The ad product was born out of TrueX, the ad-tech company 21st Century Fox. For a while, TrueX ads were mostly limited to desktop experiences; a person streaming an episode of “Gotham” on could choose to watch a longer ad upfront in exchange for seeing fewer ads during the rest of the show.

This type of “watch an ad for longer content sessions” offering has become more common on digital outlets like Hulu and Spotify. But TrueX’s challenge has long been getting enough scale to make interactive ads compelling enough for ad buyers. Bringing the functionality to connected TV viewing, or OTT in ad-industry parlance, should help.

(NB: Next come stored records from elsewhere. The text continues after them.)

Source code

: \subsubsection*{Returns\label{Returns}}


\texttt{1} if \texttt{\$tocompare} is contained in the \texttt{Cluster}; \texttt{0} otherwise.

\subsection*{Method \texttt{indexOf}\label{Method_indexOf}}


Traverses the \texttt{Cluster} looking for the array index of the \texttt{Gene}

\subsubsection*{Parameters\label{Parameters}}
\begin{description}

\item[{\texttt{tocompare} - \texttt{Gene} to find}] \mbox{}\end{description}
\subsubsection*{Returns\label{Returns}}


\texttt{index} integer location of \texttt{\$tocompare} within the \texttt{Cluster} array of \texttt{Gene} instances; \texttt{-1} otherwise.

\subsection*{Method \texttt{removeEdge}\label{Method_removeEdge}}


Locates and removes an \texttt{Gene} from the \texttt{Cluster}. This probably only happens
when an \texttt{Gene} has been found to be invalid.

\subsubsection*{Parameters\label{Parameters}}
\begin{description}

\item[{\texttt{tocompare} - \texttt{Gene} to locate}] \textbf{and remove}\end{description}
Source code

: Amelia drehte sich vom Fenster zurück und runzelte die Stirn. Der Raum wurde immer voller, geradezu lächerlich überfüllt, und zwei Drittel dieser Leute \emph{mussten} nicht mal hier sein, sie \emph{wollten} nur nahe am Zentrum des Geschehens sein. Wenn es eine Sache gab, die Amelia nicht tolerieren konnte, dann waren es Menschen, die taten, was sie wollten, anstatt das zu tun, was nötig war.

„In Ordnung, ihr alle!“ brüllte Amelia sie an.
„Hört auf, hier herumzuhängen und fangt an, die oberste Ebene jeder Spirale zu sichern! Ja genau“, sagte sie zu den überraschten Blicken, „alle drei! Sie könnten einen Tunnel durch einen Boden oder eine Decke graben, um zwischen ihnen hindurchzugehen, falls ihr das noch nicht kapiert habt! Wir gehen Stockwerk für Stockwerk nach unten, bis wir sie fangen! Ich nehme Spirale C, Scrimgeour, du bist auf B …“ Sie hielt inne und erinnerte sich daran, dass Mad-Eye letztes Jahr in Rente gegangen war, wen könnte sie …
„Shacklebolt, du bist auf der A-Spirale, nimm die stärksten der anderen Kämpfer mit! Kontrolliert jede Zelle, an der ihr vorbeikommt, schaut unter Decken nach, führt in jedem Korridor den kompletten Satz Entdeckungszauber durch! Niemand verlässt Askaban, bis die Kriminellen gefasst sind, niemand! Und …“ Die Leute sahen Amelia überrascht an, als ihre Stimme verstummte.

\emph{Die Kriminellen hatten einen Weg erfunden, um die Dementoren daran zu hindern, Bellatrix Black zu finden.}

Fox’s move comes at a time when the TV industry is grappling with the rise of ad-free content streaming on services like Netflix and people ditching cable altogether. As a remedy, many in the industry have advocated reducing the number of ads on TV.

Turner has experimented with this tactic, and Fox has been testing six-second ads during NFL broadcasts. The trick will be for TV networks to ensure they can charge advertisers a high enough premium for these type of interactive ads to make up for any revenue lost from running fewer ads overall. Though Fox has been running the consumer choice ads for years, putting them on the TV screen has proven a technological challenge, said Tal Chalozin, cofounder and CTO at Innovid. On-demand viewing is fragmented (people connect using devices ranging from Apple TVs to Amazon Fires to Xboxes), and because consumers expect TV streaming to be seamless, so translating the digital ad tech to TV was not simple.

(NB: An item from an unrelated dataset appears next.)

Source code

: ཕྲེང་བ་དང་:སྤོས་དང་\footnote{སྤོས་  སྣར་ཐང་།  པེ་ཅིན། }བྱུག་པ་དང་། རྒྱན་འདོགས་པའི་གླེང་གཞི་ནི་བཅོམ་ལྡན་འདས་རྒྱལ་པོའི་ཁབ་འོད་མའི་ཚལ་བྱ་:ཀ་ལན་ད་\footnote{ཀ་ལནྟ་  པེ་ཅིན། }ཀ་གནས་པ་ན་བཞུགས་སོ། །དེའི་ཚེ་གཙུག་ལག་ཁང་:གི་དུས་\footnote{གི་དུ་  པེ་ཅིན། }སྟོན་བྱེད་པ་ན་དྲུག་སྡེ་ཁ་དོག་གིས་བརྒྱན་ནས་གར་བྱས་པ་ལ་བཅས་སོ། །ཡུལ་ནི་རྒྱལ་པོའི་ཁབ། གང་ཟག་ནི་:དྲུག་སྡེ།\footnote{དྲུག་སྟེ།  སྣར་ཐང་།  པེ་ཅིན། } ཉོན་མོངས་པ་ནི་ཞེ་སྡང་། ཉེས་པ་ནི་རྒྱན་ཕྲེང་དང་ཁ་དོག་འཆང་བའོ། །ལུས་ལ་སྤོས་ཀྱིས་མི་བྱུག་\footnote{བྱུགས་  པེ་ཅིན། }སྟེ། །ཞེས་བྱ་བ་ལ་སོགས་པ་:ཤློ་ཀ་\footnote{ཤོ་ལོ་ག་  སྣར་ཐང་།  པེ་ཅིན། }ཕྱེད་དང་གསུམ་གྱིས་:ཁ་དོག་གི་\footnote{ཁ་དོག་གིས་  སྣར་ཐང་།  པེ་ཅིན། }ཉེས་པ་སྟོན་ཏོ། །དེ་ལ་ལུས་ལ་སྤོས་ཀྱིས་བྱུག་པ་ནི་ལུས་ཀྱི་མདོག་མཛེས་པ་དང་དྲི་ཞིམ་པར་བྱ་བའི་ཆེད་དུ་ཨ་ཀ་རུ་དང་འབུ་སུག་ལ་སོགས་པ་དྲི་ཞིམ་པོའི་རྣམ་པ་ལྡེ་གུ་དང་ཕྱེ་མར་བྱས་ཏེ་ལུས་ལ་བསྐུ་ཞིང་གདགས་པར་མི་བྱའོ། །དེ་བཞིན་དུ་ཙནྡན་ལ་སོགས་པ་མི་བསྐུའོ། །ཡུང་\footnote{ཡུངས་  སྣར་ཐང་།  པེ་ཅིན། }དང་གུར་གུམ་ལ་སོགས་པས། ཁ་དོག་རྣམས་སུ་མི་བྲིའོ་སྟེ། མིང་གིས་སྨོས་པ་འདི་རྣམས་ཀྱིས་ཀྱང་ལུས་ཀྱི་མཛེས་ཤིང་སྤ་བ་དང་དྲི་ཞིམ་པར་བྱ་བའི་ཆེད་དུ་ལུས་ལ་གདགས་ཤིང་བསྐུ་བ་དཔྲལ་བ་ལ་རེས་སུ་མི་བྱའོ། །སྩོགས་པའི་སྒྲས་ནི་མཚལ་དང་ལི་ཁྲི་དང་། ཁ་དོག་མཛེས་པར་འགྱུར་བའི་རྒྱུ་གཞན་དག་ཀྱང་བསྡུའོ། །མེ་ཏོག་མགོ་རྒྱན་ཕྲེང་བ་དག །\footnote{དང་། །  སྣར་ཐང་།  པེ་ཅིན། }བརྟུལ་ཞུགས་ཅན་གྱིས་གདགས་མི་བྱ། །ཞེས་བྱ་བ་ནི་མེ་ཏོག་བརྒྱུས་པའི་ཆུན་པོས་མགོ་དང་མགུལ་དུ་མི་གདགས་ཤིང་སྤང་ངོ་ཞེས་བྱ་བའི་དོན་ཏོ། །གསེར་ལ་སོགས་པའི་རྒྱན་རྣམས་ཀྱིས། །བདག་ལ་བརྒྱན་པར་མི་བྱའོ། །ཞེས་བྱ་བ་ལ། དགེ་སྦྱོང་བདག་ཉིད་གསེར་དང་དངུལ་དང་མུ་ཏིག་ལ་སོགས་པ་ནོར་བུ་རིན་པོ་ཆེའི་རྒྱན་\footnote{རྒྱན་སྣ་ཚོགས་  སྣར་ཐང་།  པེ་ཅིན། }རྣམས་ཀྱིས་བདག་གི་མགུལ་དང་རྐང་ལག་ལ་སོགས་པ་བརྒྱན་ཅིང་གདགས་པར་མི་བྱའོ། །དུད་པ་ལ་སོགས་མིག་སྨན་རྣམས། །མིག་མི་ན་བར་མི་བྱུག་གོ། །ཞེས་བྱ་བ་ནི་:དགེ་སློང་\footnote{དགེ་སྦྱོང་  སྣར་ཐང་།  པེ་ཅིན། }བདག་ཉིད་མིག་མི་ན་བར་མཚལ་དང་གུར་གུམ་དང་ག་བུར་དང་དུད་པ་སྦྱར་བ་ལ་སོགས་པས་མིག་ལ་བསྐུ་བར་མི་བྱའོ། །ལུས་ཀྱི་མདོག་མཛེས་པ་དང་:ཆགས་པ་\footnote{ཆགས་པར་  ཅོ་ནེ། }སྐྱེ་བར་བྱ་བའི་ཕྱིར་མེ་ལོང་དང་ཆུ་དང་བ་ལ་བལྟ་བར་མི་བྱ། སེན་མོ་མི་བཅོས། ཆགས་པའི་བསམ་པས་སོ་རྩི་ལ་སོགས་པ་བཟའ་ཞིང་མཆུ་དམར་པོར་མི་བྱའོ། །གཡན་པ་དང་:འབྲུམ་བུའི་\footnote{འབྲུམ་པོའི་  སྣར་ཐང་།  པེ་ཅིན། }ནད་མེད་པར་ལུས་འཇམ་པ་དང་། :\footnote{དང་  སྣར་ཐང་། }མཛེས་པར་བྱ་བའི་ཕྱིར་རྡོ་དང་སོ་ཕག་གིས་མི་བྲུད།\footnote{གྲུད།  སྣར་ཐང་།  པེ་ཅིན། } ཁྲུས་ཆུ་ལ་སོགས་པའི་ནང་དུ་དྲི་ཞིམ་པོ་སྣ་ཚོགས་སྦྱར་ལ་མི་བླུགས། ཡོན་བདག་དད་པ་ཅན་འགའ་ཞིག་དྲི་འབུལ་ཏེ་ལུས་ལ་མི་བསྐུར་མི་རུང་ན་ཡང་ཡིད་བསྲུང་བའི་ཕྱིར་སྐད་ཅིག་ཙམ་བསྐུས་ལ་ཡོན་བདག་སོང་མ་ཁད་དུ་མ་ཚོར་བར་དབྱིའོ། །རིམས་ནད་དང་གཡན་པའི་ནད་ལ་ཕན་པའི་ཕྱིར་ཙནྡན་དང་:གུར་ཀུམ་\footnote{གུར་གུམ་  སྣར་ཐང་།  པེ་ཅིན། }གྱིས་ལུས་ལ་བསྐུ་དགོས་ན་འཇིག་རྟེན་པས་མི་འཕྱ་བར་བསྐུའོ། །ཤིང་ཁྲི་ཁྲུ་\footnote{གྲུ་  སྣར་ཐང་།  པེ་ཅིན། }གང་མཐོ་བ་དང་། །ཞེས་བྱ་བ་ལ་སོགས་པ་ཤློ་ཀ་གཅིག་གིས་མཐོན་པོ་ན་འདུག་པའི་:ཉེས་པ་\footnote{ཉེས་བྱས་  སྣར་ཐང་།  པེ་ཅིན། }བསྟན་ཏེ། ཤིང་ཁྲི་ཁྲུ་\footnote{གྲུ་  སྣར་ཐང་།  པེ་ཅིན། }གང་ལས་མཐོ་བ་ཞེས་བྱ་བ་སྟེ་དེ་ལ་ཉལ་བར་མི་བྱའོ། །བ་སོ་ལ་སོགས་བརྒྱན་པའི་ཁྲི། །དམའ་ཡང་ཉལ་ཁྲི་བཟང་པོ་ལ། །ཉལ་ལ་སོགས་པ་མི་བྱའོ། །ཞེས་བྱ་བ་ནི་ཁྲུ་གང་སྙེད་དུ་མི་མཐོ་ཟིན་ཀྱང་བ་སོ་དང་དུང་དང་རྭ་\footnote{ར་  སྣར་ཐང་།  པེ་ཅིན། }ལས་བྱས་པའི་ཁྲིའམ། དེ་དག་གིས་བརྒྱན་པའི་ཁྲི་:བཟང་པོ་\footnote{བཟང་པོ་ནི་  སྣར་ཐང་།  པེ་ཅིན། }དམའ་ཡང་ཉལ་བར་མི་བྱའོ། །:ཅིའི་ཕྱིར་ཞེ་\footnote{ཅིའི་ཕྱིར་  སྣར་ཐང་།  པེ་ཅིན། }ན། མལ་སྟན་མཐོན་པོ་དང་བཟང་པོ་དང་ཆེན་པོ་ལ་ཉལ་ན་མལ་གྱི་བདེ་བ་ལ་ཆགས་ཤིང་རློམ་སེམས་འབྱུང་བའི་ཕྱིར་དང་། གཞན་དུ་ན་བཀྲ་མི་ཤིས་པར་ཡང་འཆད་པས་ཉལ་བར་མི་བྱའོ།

But the even bigger challenge is getting people accustomed to interacting with TV ads when they’re used to watching TV passively from the couch. Thus, the ads have to be both compelling and simple. Fox says it has been testing the new product on the FX app, and to date, 50% of viewers have chosen to interact with the brand’s video ads. The new interactive ads are rolling out on the TV apps for the Fox network and National Geographic Channel, in addition to FX. But Fox wants to bring this product to the rest of the industry. It has rival network A&E on board, for example.